*Records supplied*.

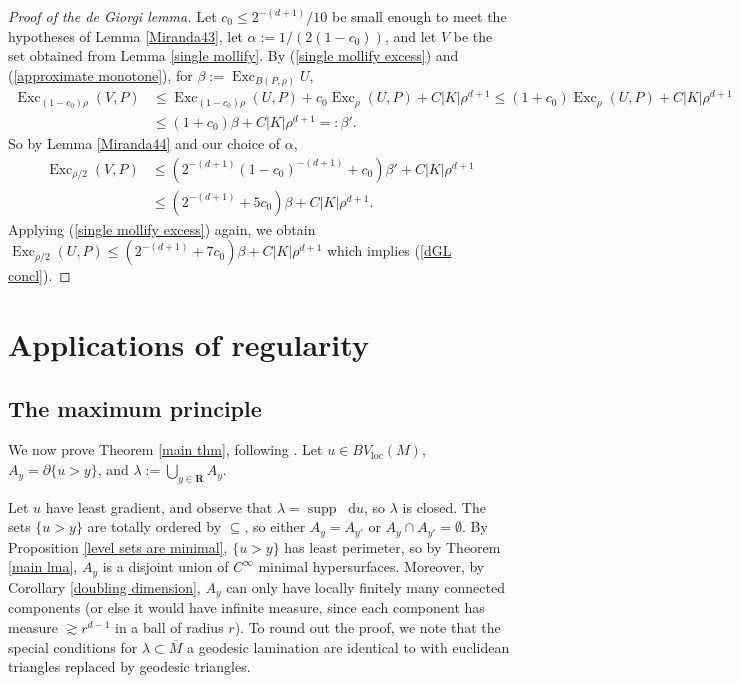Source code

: \documentclass[reqno,10pt]{amsart}
\newcommand{\RR}{\mathbf{R}}
\DeclareMathOperator{\Exc}{Exc}
\DeclareMathOperator{\supp}{supp}
\newcommand*\dif{\mathop{}\!\mathrm{d}}
\newcommand{\loc}{\mathrm{loc}}
\theoremstyle{definition}
\numberwithin{equation}{section}
\begin{document}
\begin{proof}[Proof of the de Giorgi lemma]
Let $c_0 \leq 2^{-(d + 1)}/10$ be small enough to meet the hypotheses of Lemma \ref{Miranda43}, let $\alpha := 1/(2(1 - c_0))$, and let $V$ be the set obtained from Lemma \ref{single mollify}.
By (\ref{single mollify excess}) and (\ref{approximate monotone}), for $\beta := \Exc_{B(P, \rho)} U$,
\begin{align*}
\Exc_{(1 - c_0) \rho} (V, P) &\leq \Exc_{(1 - c_0) \rho} (U, P) + c_0 \Exc_\rho (U, P) + C|K| \rho^{d + 1} \leq (1 + c_0) \Exc_\rho (U, P) + C |K| \rho^{d + 1} \\
&\leq (1 + c_0) \beta + C |K| \rho^{d + 1} =: \beta'.
\end{align*}
So by Lemma \ref{Miranda44} and our choice of $\alpha$,
\begin{align*}
\Exc_{\rho/2} (V, P) &\leq (2^{-(d + 1)} (1 - c_0)^{-(d + 1)} + c_0) \beta' + C |K| \rho^{d + 1} \\
&\leq (2^{-(d + 1)} + 5c_0) \beta + C |K| \rho^{d + 1}.
\end{align*}
Applying (\ref{single mollify excess}) again, we obtain $\Exc_{\rho/2} (U, P) \leq (2^{-(d + 1)} + 7 c_0) \beta + C |K| \rho^{d +1}$ which implies (\ref{dGL concl}).
\end{proof}


\section{Applications of regularity}\label{GornySec}

\subsection{The maximum principle}\label{Max Princip}
We now prove Theorem \ref{main thm}, following \cite[\S3]{górny2017planar}. Let $u \in BV_\loc(M)$, $A_y = \partial \{u > y\}$, and $\lambda := \bigcup_{y \in \RR} A_y$.

Let $u$ have least gradient, and observe that $\lambda = \supp \dif u$, so $\lambda$ is closed.
The sets $\{u > y\}$ are totally ordered by $\subseteq$, so either $A_y = A_{y'}$ or $A_y \cap A_{y'} = \emptyset$.
By Proposition \ref{level sets are minimal}, $\{u > y\}$ has least perimeter, so by Theorem \ref{main lma}, $A_y$ is a disjoint union of $C^\infty$ minimal hypersurfaces.
Moreover, by Corollary \ref{doubling dimension}, $A_y$ can only have locally finitely many connected components (or else it would have infinite measure, since each component has measure $\gtrsim r^{d - 1}$ in a ball of radius $r$).
To round out the proof, we note that the special conditions for $\lambda \subset \overline M$ a geodesic lamination are identical to \cite[Proposition 3.5]{górny2017planar} with euclidean triangles replaced by geodesic triangles.
\end{document}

*Exercise description*. The answer consists only of the lines from the one containing "are totally ordered" to the end of the records, each written out exactly.

*Result for this task*.
The sets $\{u > y\}$ are totally ordered by $\subseteq$, so either $A_y = A_{y'}$ or $A_y \cap A_{y'} = \emptyset$.
By Proposition \ref{level sets are minimal}, $\{u > y\}$ has least perimeter, so by Theorem \ref{main lma}, $A_y$ is a disjoint union of $C^\infty$ minimal hypersurfaces.
Moreover, by Corollary \ref{doubling dimension}, $A_y$ can only have locally finitely many connected components (or else it would have infinite measure, since each component has measure $\gtrsim r^{d - 1}$ in a ball of radius $r$).
To round out the proof, we note that the special conditions for $\lambda \subset \overline M$ a geodesic lamination are identical to \cite[Proposition 3.5]{górny2017planar} with euclidean triangles replaced by geodesic triangles.
\end{document}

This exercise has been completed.